WHAT THE EXERCISE ASKS: Scan the entries below and return each line that contains "manager".

RECORDS PROVIDED:
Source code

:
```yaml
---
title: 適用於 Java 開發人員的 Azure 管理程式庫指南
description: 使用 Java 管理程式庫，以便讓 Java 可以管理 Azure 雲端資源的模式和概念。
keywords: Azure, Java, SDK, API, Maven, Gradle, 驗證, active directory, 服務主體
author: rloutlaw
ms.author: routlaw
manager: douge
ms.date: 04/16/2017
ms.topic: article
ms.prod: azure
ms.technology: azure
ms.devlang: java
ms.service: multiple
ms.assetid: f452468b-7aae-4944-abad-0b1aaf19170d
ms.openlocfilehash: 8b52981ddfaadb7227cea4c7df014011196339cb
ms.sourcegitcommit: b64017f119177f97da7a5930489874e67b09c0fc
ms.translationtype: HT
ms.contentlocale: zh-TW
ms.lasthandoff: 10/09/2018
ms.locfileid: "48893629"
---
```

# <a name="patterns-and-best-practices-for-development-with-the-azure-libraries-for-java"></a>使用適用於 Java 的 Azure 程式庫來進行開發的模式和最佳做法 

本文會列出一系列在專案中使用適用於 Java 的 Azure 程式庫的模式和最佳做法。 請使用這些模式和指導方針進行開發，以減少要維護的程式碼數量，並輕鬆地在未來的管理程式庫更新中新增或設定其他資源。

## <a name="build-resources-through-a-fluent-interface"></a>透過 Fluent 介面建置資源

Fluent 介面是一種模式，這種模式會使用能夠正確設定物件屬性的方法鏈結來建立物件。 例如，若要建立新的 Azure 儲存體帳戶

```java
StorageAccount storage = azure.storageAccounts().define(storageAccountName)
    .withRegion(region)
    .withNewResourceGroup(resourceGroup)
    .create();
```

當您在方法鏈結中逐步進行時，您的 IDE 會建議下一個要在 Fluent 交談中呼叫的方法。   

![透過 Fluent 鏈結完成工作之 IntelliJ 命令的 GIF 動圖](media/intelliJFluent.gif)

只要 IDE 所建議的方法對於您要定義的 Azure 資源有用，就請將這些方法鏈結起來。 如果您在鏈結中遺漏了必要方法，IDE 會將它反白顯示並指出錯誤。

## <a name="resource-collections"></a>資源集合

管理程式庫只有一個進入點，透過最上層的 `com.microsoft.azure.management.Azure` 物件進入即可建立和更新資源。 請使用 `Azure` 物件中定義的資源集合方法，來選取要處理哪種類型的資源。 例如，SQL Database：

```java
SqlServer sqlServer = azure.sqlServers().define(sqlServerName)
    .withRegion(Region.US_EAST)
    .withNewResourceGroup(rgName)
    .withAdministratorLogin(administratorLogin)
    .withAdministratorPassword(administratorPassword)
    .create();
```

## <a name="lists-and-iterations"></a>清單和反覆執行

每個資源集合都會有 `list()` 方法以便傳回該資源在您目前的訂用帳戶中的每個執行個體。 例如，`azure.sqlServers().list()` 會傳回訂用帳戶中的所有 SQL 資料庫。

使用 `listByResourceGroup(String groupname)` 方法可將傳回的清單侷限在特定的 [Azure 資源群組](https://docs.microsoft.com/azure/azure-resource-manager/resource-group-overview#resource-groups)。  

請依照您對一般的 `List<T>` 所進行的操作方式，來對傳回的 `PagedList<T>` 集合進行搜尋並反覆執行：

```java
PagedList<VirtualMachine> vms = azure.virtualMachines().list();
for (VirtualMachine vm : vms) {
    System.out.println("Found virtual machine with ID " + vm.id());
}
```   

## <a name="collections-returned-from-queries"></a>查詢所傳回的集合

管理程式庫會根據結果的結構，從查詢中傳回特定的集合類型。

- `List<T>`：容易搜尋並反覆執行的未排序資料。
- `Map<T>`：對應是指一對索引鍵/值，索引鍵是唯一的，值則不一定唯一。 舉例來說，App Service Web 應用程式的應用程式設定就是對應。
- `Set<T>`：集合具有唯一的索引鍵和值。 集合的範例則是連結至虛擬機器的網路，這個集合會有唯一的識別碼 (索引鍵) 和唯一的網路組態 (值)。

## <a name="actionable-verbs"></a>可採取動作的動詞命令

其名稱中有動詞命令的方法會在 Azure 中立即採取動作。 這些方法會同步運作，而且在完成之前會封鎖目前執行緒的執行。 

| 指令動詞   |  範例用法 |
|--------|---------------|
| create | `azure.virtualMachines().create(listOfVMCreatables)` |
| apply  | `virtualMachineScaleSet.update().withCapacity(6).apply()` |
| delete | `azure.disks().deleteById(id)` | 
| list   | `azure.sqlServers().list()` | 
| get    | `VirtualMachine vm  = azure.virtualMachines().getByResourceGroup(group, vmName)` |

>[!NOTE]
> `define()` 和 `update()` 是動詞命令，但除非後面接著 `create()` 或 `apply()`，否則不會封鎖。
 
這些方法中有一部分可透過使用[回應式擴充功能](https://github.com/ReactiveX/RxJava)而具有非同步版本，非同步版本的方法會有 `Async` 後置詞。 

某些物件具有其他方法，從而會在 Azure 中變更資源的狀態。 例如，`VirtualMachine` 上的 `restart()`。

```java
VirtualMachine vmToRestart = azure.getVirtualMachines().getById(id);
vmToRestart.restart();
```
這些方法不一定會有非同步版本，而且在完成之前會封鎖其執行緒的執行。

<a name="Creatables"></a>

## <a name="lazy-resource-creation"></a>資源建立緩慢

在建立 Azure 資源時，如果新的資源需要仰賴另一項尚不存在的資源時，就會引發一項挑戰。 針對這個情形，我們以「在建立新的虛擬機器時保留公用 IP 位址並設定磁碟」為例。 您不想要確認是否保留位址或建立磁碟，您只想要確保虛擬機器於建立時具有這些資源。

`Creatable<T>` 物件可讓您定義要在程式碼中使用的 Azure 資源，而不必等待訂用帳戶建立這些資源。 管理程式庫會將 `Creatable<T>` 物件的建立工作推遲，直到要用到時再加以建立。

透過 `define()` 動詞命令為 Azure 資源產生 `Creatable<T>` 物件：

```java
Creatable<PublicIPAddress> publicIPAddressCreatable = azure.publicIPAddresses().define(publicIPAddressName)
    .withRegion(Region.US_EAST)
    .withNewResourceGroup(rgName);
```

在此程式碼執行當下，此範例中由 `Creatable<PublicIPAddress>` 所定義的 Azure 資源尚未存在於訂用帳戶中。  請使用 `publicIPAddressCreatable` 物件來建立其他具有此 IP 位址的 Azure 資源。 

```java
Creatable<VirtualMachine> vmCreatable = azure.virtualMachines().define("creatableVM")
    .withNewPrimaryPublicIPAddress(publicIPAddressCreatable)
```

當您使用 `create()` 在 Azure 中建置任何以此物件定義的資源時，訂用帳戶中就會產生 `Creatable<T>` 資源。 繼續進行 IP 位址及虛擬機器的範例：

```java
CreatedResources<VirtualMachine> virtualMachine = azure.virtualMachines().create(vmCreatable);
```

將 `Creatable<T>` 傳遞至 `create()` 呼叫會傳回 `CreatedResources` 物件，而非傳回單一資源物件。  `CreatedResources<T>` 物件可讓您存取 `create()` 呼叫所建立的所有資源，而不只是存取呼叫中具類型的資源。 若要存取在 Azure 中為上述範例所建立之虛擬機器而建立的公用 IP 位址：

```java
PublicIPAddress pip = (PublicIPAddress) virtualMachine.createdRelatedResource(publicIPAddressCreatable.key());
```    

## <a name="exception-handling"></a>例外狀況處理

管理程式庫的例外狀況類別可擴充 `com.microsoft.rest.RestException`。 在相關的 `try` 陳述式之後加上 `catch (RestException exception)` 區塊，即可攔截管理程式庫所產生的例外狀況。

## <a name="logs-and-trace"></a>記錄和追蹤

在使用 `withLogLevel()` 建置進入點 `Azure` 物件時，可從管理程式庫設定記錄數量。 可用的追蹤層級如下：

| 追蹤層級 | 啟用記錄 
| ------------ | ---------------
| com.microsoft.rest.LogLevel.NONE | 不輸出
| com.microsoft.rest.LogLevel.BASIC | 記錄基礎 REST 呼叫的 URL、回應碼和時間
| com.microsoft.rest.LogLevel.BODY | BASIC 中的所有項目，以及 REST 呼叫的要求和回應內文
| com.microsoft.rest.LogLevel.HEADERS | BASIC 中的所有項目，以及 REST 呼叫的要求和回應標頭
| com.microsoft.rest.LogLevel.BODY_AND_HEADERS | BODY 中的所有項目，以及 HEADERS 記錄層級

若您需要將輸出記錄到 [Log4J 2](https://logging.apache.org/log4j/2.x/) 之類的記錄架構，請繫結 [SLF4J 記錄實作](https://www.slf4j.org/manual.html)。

ANSWER FOR THE TASK:
manager: douge
使用 `listByResourceGroup(String groupname)` 方法可將傳回的清單侷限在特定的 [Azure 資源群組](https://docs.microsoft.com/azure/azure-resource-manager/resource-group-overview#resource-groups)。  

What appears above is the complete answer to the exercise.